I don’t wonder much about how Meyers manages to recover from being dead all those times, but I am curious about where he’s supposed to have been the past 20 years. Perhaps he’s spent some time as a private detective, as once he decides to go after his sister again he knows just how to find her.
Curtis has somehow (perhaps with the help of old Dr. Loomis?) established a new identity and is teaching literature classes at a northern California private school, where her 17-year old son is a student. She’s a “functioning” alcoholic” and overprotective mother, trying to hide from her haunting past. Curtis is in charge here, giving one of the best performances of her career. Especially well done are her several emotionally complicated scenes with Adam Arkin, who plays her boyfriend and the school counselor.
Director Steve Miner (who helmed two Friday the 13th sequels) is clearly no Carpenter – his attempts to build suspense are marred by a pitiful over-reliance on ‘bus’ tactics (false scares) – but with a cast that can hold its own, it’s enough for him to just let them loose and keep the pictures looking pretty. Some of the running time is devoted to gently sending up slasher sequels, and horror films in general – some of which comes in the casting of Jamie’s mom Janet Leigh, still driving the classic car that Marion Crane drove to the Bates Motel. This is not surprising when you notice that Kevin Williamson is listed as an executive producer. Williamson’s script for Scream 2 (cameoing here via a video clip) was a virtual catalogue of what’s right and wrong with the genre.
Various characters are introduced as obvious cannon fodder and are dutifully slaughtered by Meyers with minimum fuss.
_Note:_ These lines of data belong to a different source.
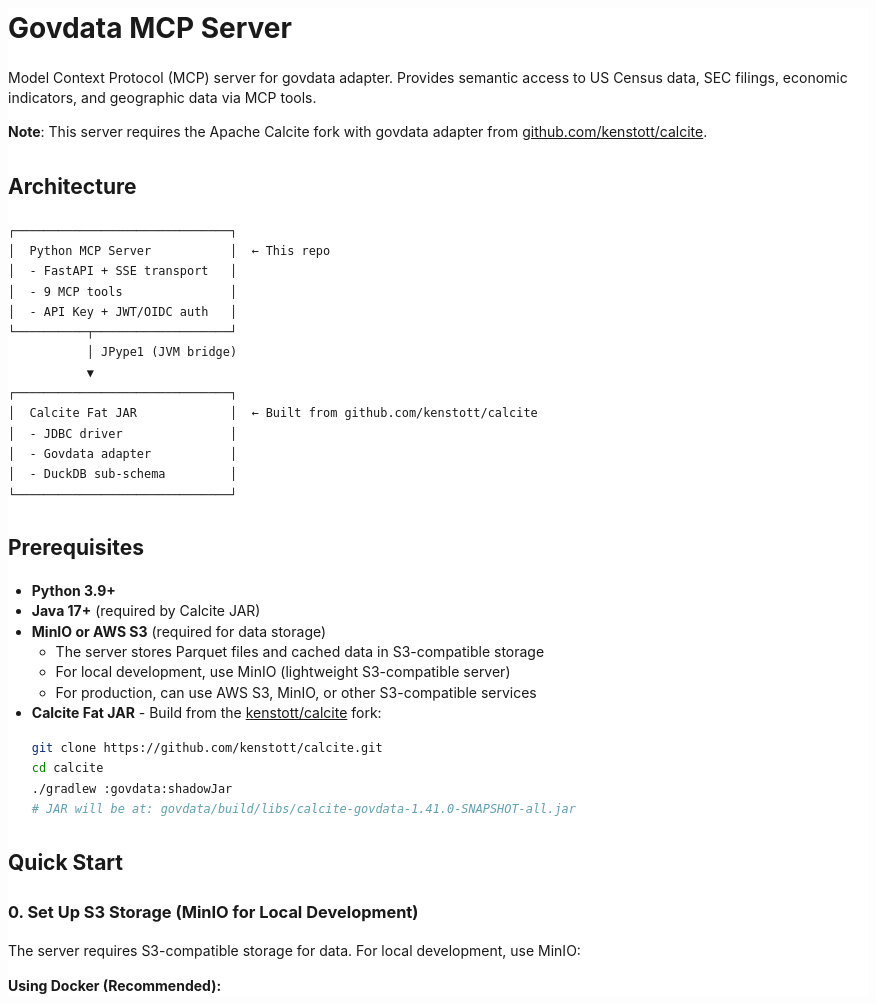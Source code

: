 # Govdata MCP Server

Model Context Protocol (MCP) server for govdata adapter. Provides semantic access to US Census data, SEC filings, economic indicators, and geographic data via MCP tools.

**Note**: This server requires the Apache Calcite fork with govdata adapter from [github.com/kenstott/calcite](https://github.com/kenstott/calcite).

## Architecture

```
┌──────────────────────────────┐
│  Python MCP Server           │  ← This repo
│  - FastAPI + SSE transport   │
│  - 9 MCP tools               │
│  - API Key + JWT/OIDC auth   │
└──────────┬───────────────────┘
           │ JPype1 (JVM bridge)
           ▼
┌──────────────────────────────┐
│  Calcite Fat JAR             │  ← Built from github.com/kenstott/calcite
│  - JDBC driver               │
│  - Govdata adapter           │
│  - DuckDB sub-schema         │
└──────────────────────────────┘
```

## Prerequisites

- **Python 3.9+**
- **Java 17+** (required by Calcite JAR)
- **MinIO or AWS S3** (required for data storage)
  - The server stores Parquet files and cached data in S3-compatible storage
  - For local development, use MinIO (lightweight S3-compatible server)
  - For production, can use AWS S3, MinIO, or other S3-compatible services
- **Calcite Fat JAR** - Build from the [kenstott/calcite](https://github.com/kenstott/calcite) fork:
  ```bash
  git clone https://github.com/kenstott/calcite.git
  cd calcite
  ./gradlew :govdata:shadowJar
  # JAR will be at: govdata/build/libs/calcite-govdata-1.41.0-SNAPSHOT-all.jar
  ```

## Quick Start

### 0. Set Up S3 Storage (MinIO for Local Development)

The server requires S3-compatible storage for data. For local development, use MinIO:

**Using Docker (Recommended):**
This is merely slasher movie ritual – an unimpressive body count that had me cringing, and not for the right reasons. I was worried that the entire film was about to bury itself in the mediocrity that marked the series’ previous installments. But once that business is out of the way, the story gets to concentrate on the point of this movie, an extended climax in which Strode (and Curtis) faces the nightmare that made her what she is today, honors the nightmare, then brings it to a satisfying conclusion.
The script provides us with some footnotes in the form of comic relief security guard LL Cool J, who is constantly on the phone reading his amateur fiction to his girlfriend. After his heroine fails to fall for some smooth talk, the girlfriend’s response is: “Good! Make her smart!” Laurie Strode has always been one of horror cinema’s smartest heroines. Nice to see that everyone involve has opted to cap off this series in a smart way.